PROBLEM TO WORK ON
Repeat the data exactly as it appears.
── DATA
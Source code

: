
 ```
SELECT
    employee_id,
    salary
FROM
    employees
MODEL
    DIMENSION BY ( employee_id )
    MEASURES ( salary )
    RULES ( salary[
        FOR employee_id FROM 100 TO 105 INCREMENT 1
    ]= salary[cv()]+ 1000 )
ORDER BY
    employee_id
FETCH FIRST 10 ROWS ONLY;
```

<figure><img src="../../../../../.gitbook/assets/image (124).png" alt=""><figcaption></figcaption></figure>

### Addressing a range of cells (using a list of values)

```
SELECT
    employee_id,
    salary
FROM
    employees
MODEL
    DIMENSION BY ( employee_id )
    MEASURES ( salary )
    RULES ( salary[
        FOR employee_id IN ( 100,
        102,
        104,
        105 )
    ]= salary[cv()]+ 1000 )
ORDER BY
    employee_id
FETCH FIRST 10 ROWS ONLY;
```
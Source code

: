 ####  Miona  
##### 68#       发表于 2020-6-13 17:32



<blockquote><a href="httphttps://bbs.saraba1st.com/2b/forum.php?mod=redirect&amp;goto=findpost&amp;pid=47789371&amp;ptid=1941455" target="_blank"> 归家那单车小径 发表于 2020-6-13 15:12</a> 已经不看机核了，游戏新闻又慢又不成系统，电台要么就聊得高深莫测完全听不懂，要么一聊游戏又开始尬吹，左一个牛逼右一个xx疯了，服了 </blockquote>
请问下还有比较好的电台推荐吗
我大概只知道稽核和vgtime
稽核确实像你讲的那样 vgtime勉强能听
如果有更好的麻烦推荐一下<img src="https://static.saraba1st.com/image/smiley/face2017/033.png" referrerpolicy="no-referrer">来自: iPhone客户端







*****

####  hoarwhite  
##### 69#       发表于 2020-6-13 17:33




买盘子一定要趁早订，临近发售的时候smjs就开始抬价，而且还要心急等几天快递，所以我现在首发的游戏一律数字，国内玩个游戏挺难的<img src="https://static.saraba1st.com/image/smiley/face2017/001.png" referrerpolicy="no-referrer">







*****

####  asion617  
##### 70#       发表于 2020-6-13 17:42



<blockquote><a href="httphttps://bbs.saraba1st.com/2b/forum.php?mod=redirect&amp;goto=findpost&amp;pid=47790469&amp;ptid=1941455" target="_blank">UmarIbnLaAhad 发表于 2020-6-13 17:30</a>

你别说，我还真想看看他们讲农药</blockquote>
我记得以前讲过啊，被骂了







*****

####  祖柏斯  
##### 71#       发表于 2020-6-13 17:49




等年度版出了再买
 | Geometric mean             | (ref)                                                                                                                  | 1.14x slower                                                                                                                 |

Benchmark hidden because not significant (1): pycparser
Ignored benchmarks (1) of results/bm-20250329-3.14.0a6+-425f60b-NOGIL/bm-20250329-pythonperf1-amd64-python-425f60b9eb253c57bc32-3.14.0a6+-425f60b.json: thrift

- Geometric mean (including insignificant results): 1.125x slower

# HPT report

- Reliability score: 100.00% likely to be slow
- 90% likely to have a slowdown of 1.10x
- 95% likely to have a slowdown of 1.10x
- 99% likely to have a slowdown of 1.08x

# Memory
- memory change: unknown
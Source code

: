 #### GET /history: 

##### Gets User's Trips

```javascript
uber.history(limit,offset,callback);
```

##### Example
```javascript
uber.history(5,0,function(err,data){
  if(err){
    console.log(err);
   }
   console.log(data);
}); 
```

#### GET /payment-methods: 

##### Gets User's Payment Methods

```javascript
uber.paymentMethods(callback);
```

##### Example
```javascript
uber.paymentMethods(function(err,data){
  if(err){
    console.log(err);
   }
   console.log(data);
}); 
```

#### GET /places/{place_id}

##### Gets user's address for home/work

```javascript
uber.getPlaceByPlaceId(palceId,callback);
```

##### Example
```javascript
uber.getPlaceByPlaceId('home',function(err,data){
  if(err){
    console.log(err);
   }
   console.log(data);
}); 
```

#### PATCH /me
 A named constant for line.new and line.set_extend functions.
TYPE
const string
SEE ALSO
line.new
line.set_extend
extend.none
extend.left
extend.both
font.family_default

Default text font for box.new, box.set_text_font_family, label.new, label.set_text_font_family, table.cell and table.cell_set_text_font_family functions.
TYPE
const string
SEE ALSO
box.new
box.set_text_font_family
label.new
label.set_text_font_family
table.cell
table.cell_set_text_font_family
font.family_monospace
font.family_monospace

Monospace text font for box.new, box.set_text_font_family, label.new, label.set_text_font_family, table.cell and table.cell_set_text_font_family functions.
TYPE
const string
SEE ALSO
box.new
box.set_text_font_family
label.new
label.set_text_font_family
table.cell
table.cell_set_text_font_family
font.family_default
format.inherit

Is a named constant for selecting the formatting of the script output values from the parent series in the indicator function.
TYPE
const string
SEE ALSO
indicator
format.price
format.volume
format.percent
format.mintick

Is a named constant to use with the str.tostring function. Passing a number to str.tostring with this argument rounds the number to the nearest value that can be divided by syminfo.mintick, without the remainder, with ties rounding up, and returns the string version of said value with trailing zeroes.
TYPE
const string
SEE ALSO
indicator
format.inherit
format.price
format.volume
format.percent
────
REPLY TO THE TASK
Source code

:
 ```
SELECT
    employee_id,
    salary
FROM
    employees
MODEL
    DIMENSION BY ( employee_id )
    MEASURES ( salary )
    RULES ( salary[
        FOR employee_id FROM 100 TO 105 INCREMENT 1
    ]= salary[cv()]+ 1000 )
ORDER BY
    employee_id
FETCH FIRST 10 ROWS ONLY;
```

<figure><img src="../../../../../.gitbook/assets/image (124).png" alt=""><figcaption></figcaption></figure>

### Addressing a range of cells (using a list of values)

```
SELECT
    employee_id,
    salary
FROM
    employees
MODEL
    DIMENSION BY ( employee_id )
    MEASURES ( salary )
    RULES ( salary[
        FOR employee_id IN ( 100,
        102,
        104,
        105 )
    ]= salary[cv()]+ 1000 )
ORDER BY
    employee_id
FETCH FIRST 10 ROWS ONLY;
```
Source code

: ####  Miona  
##### 68#       发表于 2020-6-13 17:32



<blockquote><a href="httphttps://bbs.saraba1st.com/2b/forum.php?mod=redirect&amp;goto=findpost&amp;pid=47789371&amp;ptid=1941455" target="_blank"> 归家那单车小径 发表于 2020-6-13 15:12</a> 已经不看机核了，游戏新闻又慢又不成系统，电台要么就聊得高深莫测完全听不懂，要么一聊游戏又开始尬吹，左一个牛逼右一个xx疯了，服了 </blockquote>
请问下还有比较好的电台推荐吗
我大概只知道稽核和vgtime
稽核确实像你讲的那样 vgtime勉强能听
如果有更好的麻烦推荐一下<img src="https://static.saraba1st.com/image/smiley/face2017/033.png" referrerpolicy="no-referrer">来自: iPhone客户端







*****

####  hoarwhite  
##### 69#       发表于 2020-6-13 17:33




买盘子一定要趁早订，临近发售的时候smjs就开始抬价，而且还要心急等几天快递，所以我现在首发的游戏一律数字，国内玩个游戏挺难的<img src="https://static.saraba1st.com/image/smiley/face2017/001.png" referrerpolicy="no-referrer">







*****

####  asion617  
##### 70#       发表于 2020-6-13 17:42



<blockquote><a href="httphttps://bbs.saraba1st.com/2b/forum.php?mod=redirect&amp;goto=findpost&amp;pid=47790469&amp;ptid=1941455" target="_blank">UmarIbnLaAhad 发表于 2020-6-13 17:30</a>

你别说，我还真想看看他们讲农药</blockquote>
我记得以前讲过啊，被骂了







*****

####  祖柏斯  
##### 71#       发表于 2020-6-13 17:49




等年度版出了再买
 | Geometric mean             | (ref)                                                                                                                  | 1.14x slower                                                                                                                 |

Benchmark hidden because not significant (1): pycparser
Ignored benchmarks (1) of results/bm-20250329-3.14.0a6+-425f60b-NOGIL/bm-20250329-pythonperf1-amd64-python-425f60b9eb253c57bc32-3.14.0a6+-425f60b.json: thrift

- Geometric mean (including insignificant results): 1.125x slower

# HPT report

- Reliability score: 100.00% likely to be slow
- 90% likely to have a slowdown of 1.10x
- 95% likely to have a slowdown of 1.10x
- 99% likely to have a slowdown of 1.08x

# Memory
- memory change: unknown
Source code

: #### GET /history: 

##### Gets User's Trips

```javascript
uber.history(limit,offset,callback);
```

##### Example
```javascript
uber.history(5,0,function(err,data){
  if(err){
    console.log(err);
   }
   console.log(data);
}); 
```

#### GET /payment-methods: 

##### Gets User's Payment Methods

```javascript
uber.paymentMethods(callback);
```

##### Example
```javascript
uber.paymentMethods(function(err,data){
  if(err){
    console.log(err);
   }
   console.log(data);
}); 
```

#### GET /places/{place_id}

##### Gets user's address for home/work

```javascript
uber.getPlaceByPlaceId(palceId,callback);
```

##### Example
```javascript
uber.getPlaceByPlaceId('home',function(err,data){
  if(err){
    console.log(err);
   }
   console.log(data);
}); 
```

#### PATCH /me
 A named constant for line.new and line.set_extend functions.
TYPE
const string
SEE ALSO
line.new
line.set_extend
extend.none
extend.left
extend.both
font.family_default

Default text font for box.new, box.set_text_font_family, label.new, label.set_text_font_family, table.cell and table.cell_set_text_font_family functions.
TYPE
const string
SEE ALSO
box.new
box.set_text_font_family
label.new
label.set_text_font_family
table.cell
table.cell_set_text_font_family
font.family_monospace
font.family_monospace

Monospace text font for box.new, box.set_text_font_family, label.new, label.set_text_font_family, table.cell and table.cell_set_text_font_family functions.
TYPE
const string
SEE ALSO
box.new
box.set_text_font_family
label.new
label.set_text_font_family
table.cell
table.cell_set_text_font_family
font.family_default
format.inherit

Is a named constant for selecting the formatting of the script output values from the parent series in the indicator function.
TYPE
const string
SEE ALSO
indicator
format.price
format.volume
format.percent
format.mintick

Is a named constant to use with the str.tostring function. Passing a number to str.tostring with this argument rounds the number to the nearest value that can be divided by syminfo.mintick, without the remainder, with ties rounding up, and returns the string version of said value with trailing zeroes.
TYPE
const string
SEE ALSO
indicator
format.inherit
format.price
format.volume
format.percent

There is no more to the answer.